Wasp venom contains a potent mix of chemicals that can injure and even kill other animals when introduced through a nasty, hypodermic needle-like stinger. Simply being in proximity with one of these insects is a stressful experience, to say nothing of the pain of receiving an actual sting. But now, thanks to research from the Massachusetts Institute of Technology (MIT), you might have a newfound appreciation for the critters.
Writing in the journal Nature Communications Biology, lead author Marcelo Der Torossian Torres and his colleagues explain that many small protein molecules found in wasp venom can kill species of bacteria that are pathogenic to humans. And, according to their experiments in vitro and in mice, modified versions of these peptides show exciting potential for development into new antibacterial agents. In case you’ve been busy focusing on humanity’s other ongoing crises, effective new antibiotics are sorely needed to prevent the antibiotic resistance apocalypse.
“We’ve repurposed a toxic molecule into one that is a viable molecule to treat infections,” author Cesar de la Fuente-Nunez said in a statement.

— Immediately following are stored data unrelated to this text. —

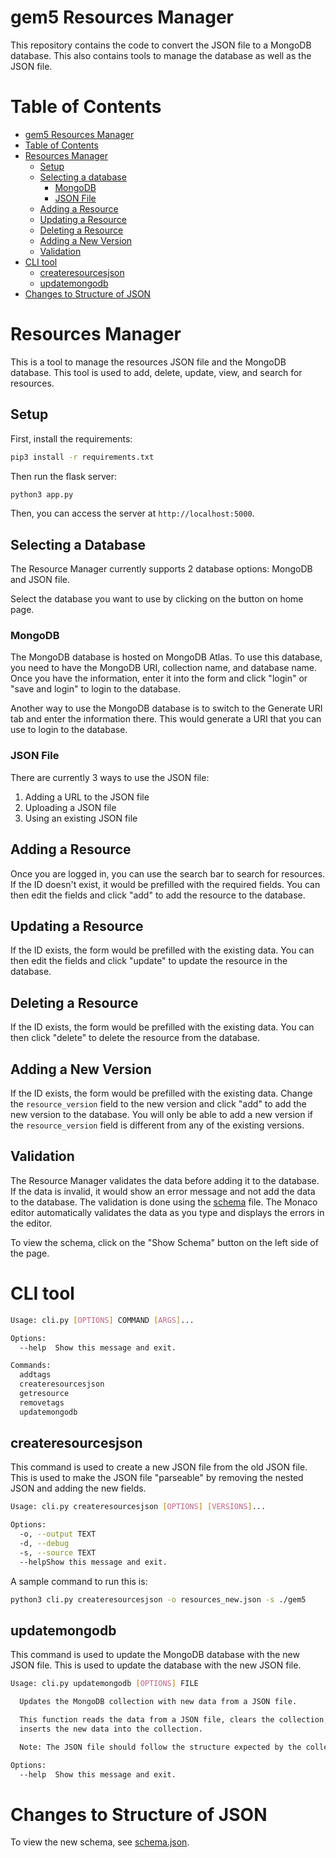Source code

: # gem5 Resources Manager

This repository contains the code to convert the JSON file to a MongoDB database. This also contains tools to manage the database as well as the JSON file.
# Table of Contents
- [gem5 Resources Manager](#gem5-resources-manager)
- [Table of Contents](#table-of-contents)
- [Resources Manager](#resources-manager)
  - [Setup](#setup)
  - [Selecting a database](#selecting-a-database)
    - [MongoDB](#mongodb)
    - [JSON File](#json-file)
  - [Adding a Resource](#adding-a-resource)
  - [Updating a Resource](#updating-a-resource)
  - [Deleting a Resource](#deleting-a-resource)
  - [Adding a New Version](#adding-a-new-version)
  - [Validation](#validation)
- [CLI tool](#cli-tool)
  - [createresourcesjson](#createresourcesjson)
  - [updatemongodb](#updatemongodb)
- [Changes to Structure of JSON](#changes-to-structure-of-json)

# Resources Manager

This is a tool to manage the resources JSON file and the MongoDB database. This tool is used to add, delete, update, view, and search for resources.

## Setup

First, install the requirements:

```bash
pip3 install -r requirements.txt
```

Then run the flask server:

```bash
python3 app.py
```

Then, you can access the server at `http://localhost:5000`.

## Selecting a Database

The Resource Manager currently supports 2 database options: MongoDB and JSON file.

Select the database you want to use by clicking on the button on home page.

### MongoDB

The MongoDB database is hosted on MongoDB Atlas. To use this database, you need to have the MongoDB URI, collection name, and database name.  Once you have the information, enter it into the form and click "login" or "save and login" to login to the database.

Another way to use the MongoDB database is to switch to the Generate URI tab and enter the information there. This would generate a URI that you can use to login to the database.

### JSON File

There are currently 3 ways to use the JSON file:

1. Adding a URL to the JSON file
2. Uploading a JSON file
3. Using an existing JSON file

## Adding a Resource

Once you are logged in, you can use the search bar to search for resources. If the ID doesn't exist, it would be prefilled with the required fields. You can then edit the fields and click "add" to add the resource to the database.

## Updating a Resource

If the ID exists, the form would be prefilled with the existing data. You can then edit the fields and click "update" to update the resource in the database.

## Deleting a Resource

If the ID exists, the form would be prefilled with the existing data. You can then click "delete" to delete the resource from the database.

## Adding a New Version

If the ID exists, the form would be prefilled with the existing data. Change the `resource_version` field to the new version and click "add" to add the new version to the database. You will only be able to add a new version if the `resource_version` field is different from any of the existing versions.

## Validation

The Resource Manager validates the data before adding it to the database. If the data is invalid, it would show an error message and not add the data to the database. The validation is done using the [schema](schema/schema.json) file. The Monaco editor automatically validates the data as you type and displays the errors in the editor.

To view the schema, click on the "Show Schema" button on the left side of the page.
# CLI tool

```bash
Usage: cli.py [OPTIONS] COMMAND [ARGS]...

Options:
  --help  Show this message and exit.

Commands:
  addtags
  createresourcesjson
  getresource
  removetags
  updatemongodb
```

## createresourcesjson

This command is used to create a new JSON file from the old JSON file. This is used to make the JSON file "parseable" by removing the nested JSON and adding the new fields.

```bash
Usage: cli.py createresourcesjson [OPTIONS] [VERSIONS]...

Options:
  -o, --output TEXT
  -d, --debug
  -s, --source TEXT
  --helpShow this message and exit.
```

A sample command to run this is:

```bash
python3 cli.py createresourcesjson -o resources_new.json -s ./gem5
```

## updatemongodb

This command is used to update the MongoDB database with the new JSON file. This is used to update the database with the new JSON file.

```bash
Usage: cli.py updatemongodb [OPTIONS] FILE

  Updates the MongoDB collection with new data from a JSON file.

  This function reads the data from a JSON file, clears the collection, and
  inserts the new data into the collection.

  Note: The JSON file should follow the structure expected by the collection.

Options:
  --help  Show this message and exit.
```
# Changes to Structure of JSON

To view the new schema, see [schema.json](schema/schema.json).
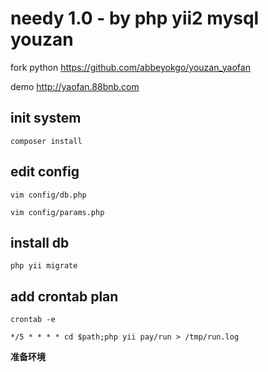 
# needy 1.0 - by php yii2 mysql youzan

fork python  https://github.com/abbeyokgo/youzan_yaofan

demo http://yaofan.88bnb.com


## init system

```
composer install

```

## edit config

```
vim config/db.php

vim config/params.php
```



## install db
```
php yii migrate
```

## add crontab plan

```
crontab -e

*/5 * * * * cd $path;php yii pay/run > /tmp/run.log
```


**准备环境**
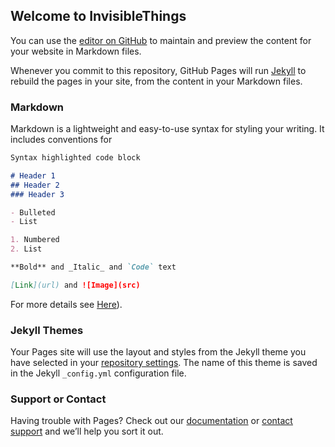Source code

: ## Welcome to InvisibleThings

You can use the [editor on GitHub](https://github.com/invisiblethings/invisiblethings/edit/main/README.md) to maintain and preview the content for your website in Markdown files.

Whenever you commit to this repository, GitHub Pages will run [Jekyll](https://jekyllrb.com/) to rebuild the pages in your site, from the content in your Markdown files.

### Markdown

Markdown is a lightweight and easy-to-use syntax for styling your writing. It includes conventions for

```markdown
Syntax highlighted code block

# Header 1
## Header 2
### Header 3

- Bulleted
- List

1. Numbered
2. List

**Bold** and _Italic_ and `Code` text

[Link](url) and ![Image](src)
```

For more details see [Here]([https://danhon.substack.com/archive])).

### Jekyll Themes

Your Pages site will use the layout and styles from the Jekyll theme you have selected in your [repository settings](https://github.com/invisiblethings/invisiblethings/settings/pages). The name of this theme is saved in the Jekyll `_config.yml` configuration file.

### Support or Contact

Having trouble with Pages? Check out our [documentation](https://www.jojochips.com/) or [contact support](https://support.github.com/contact) and we’ll help you sort it out.
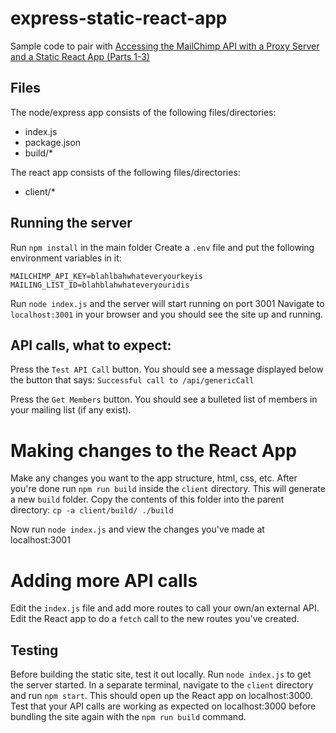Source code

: # express-static-react-app
Sample code to pair with [Accessing the MailChimp API with a Proxy Server and a Static React App (Parts 1-3)](https://codeburst.io/accessing-the-mailchimp-api-with-a-proxy-server-and-a-static-react-app-part-1-dd07329f1155)

## Files 

The node/express app consists of the following files/directories:

* index.js
* package.json
* build/*

The react app consists of the following files/directories: 

* client/*

## Running the server

Run `npm install` in the main folder
Create a `.env` file and put the following environment variables in it: 

```
MAILCHIMP_API_KEY=blahlbahwhateveryourkeyis
MAILING_LIST_ID=blahblahwhateveryouridis
```

Run `node index.js` and the server will start running on port 3001
Navigate to `localhost:3001` in your browser and you should see the site up and running. 

## API calls, what to expect: 
Press the `Test API Call` button. 
You should see a message displayed below the button that says: 
`Successful call to /api/genericCall`

Press the `Get Members` button. 
You should see a bulleted list of members in your mailing list (if any exist). 

# Making changes to the React App
Make any changes you want to the app structure, html, css, etc. 
After you're done run `npm run build` inside the `client` directory. 
This will generate a new `build` folder. Copy the contents of this folder into the parent directory:
`cp -a client/build/ ./build` 

Now run `node index.js` and view the changes you've made at localhost:3001

# Adding more API calls
Edit the `index.js` file and add more routes to call your own/an external API. 
Edit the React app to do a `fetch` call to the new routes you've created. 

## Testing
Before building the static site, test it out locally. 
Run `node index.js` to get the server started. 
In a separate terminal, navigate to the `client` directory and run `npm start`. This should open up the React app on localhost:3000. 
Test that your API calls are working as expected on localhost:3000 before bundling the site again with the `npm run build` command.
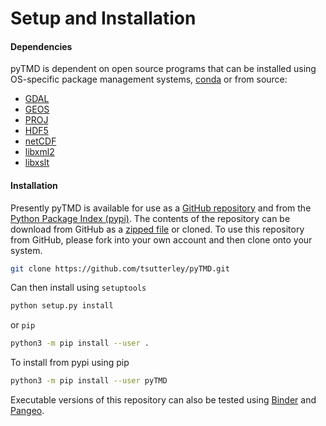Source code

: Setup and Installation
======================

#### Dependencies
pyTMD is dependent on open source programs that can be installed using OS-specific package management systems, [conda](https://anaconda.org/conda-forge/repo) or from source:
- [GDAL](https://gdal.org/index.html)
- [GEOS](https://trac.osgeo.org/geos)
- [PROJ](https://proj.org/)
- [HDF5](https://www.hdfgroup.org)
- [netCDF](https://www.unidata.ucar.edu/software/netcdf)
- [libxml2](http://xmlsoft.org/)
- [libxslt](http://xmlsoft.org/XSLT/)

#### Installation
Presently pyTMD is available for use as a [GitHub repository](https://github.com/tsutterley/pyTMD) and from the [Python Package Index (pypi)](https://pypi.org/project/pyTMD/).
The contents of the repository can be download from GitHub as a [zipped file](https://github.com/tsutterley/pyTMD/archive/main.zip) or cloned.
To use this repository from GitHub, please fork into your own account and then clone onto your system.  
```bash
git clone https://github.com/tsutterley/pyTMD.git
```
Can then install using `setuptools`
```bash
python setup.py install
```
or `pip`
```bash
python3 -m pip install --user .
```

To install from pypi using pip
```bash
python3 -m pip install --user pyTMD
```

Executable versions of this repository can also be tested using [Binder](https://mybinder.org/v2/gh/tsutterley/pyTMD/main) and [Pangeo](https://binder.pangeo.io/v2/gh/tsutterley/pyTMD/main).

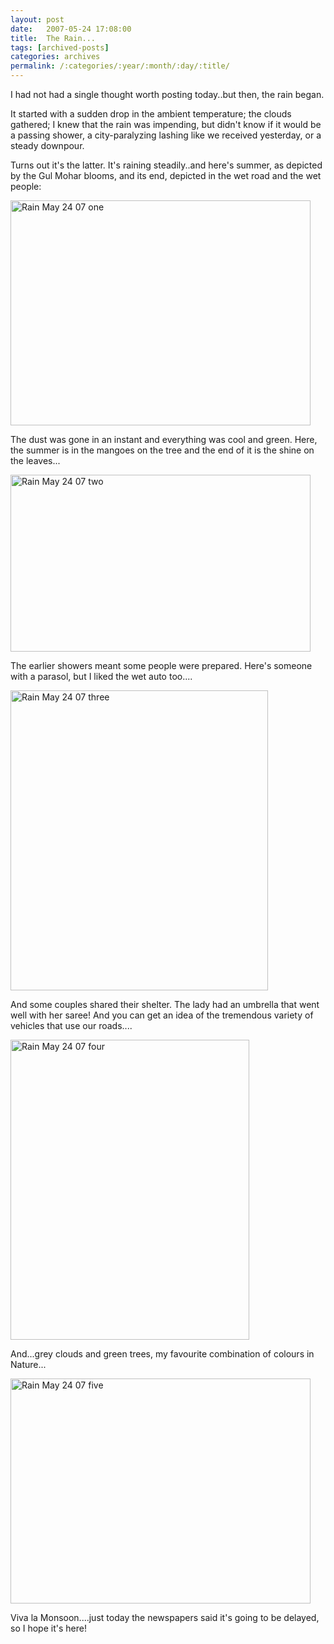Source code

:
 ```yaml
---
layout: post
date:	2007-05-24 17:08:00
title:  The Rain...
tags: [archived-posts]
categories: archives
permalink: /:categories/:year/:month/:day/:title/
---
```

I had not had a single thought worth posting today..but then, the rain began.

It started with a sudden drop in the ambient temperature; the clouds gathered; I knew that the rain was impending, but didn't know if it would be a passing shower, a city-paralyzing lashing like we received yesterday, or a steady downpour.

Turns out it's the latter. It's raining steadily..and here's summer, as depicted by the Gul Mohar blooms, and its end, depicted in the wet road and the wet people:

<a href="http://www.flickr.com/photos/7794196@N04/512069041/" title="Photo Sharing"><img src="http://farm1.static.flickr.com/202/512069041_978b94b174_o.jpg" width="480" height="360" alt="Rain May 24 07 one" /></a>


The dust was gone in an instant and everything was cool and green. Here, the summer is in the mangoes on the tree and the end of it is the shine on the leaves...


<a href="http://www.flickr.com/photos/7794196@N04/512027000/" title="Photo Sharing"><img src="http://farm1.static.flickr.com/210/512027000_07fe24d897_o.jpg" width="480" height="283" alt="Rain May 24 07 two" /></a>


<lj-cut text="more rain pics, click here">

The earlier showers meant some people were prepared. Here's someone with a    parasol, but I liked the wet auto too....

<a href="http://www.flickr.com/photos/7794196@N04/512069065/" title="Photo Sharing"><img src="http://farm1.static.flickr.com/192/512069065_dbc75dcea3_o.jpg" width="412" height="480" alt="Rain May 24 07 three" /></a>

And some couples shared their shelter. The lady had an umbrella that went well with her saree! And you can get an idea of the tremendous variety of vehicles that use our roads....


<a href="http://www.flickr.com/photos/7794196@N04/512027032/" title="Photo Sharing"><img src="http://farm1.static.flickr.com/197/512027032_92209f4afc_o.jpg" width="382" height="480" alt="Rain May 24 07 four" /></a>


And...grey clouds and green trees, my favourite combination of colours in Nature...



<a href="http://www.flickr.com/photos/7794196@N04/512027026/" title="Photo Sharing"><img src="http://farm1.static.flickr.com/208/512027026_c321525f8a_o.jpg" width="480" height="360" alt="Rain May 24 07 five" /></a>

</lj-cut>

Viva la Monsoon....just today the newspapers said it's going to be delayed, so I hope it's here!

The group began their study by analyzing a dozen or so antimicrobial peptides (AMPs) found in the venom of the South American social wasp (Polybia paulista), which just so happens to also create anti-cancer chemicals. To find the AMP with the most promising broad-spectrum activity, each was tested against the classic bacterial species of Escherichia coli, Pseudomonas aeruginosa (both Gram-negative), and Staphylococcus aureus (Gram positive). The winner of these in vitro experiments was an alpha helix-structured molecule known as Pol-CP-NH2. Like most AMPs produced by insects and arachnids, Pol-CP-NH2 eliminates bacteria by interfering with their outer membrane.
Next, the researchers started playing around with the chosen peptide’s 12-amino acid structure to see if they could create a version that is both more effective against bacteria and harmless to human cells. The former was achieved by testing several dozen Pol-CP-NH2 variants against seven strains of bacteria and two of fungus. After modifying their candidate peptides using insights gained from these acitivty tests, the molecules were assessed for toxicity using a line of human embryonic kidney cells.
“It’s a small enough peptide that you can try to mutate as many amino acid residues as possible to try to figure out how each building block is contributing to antimicrobial activity and toxicity,” de la Fuente-Nunez said.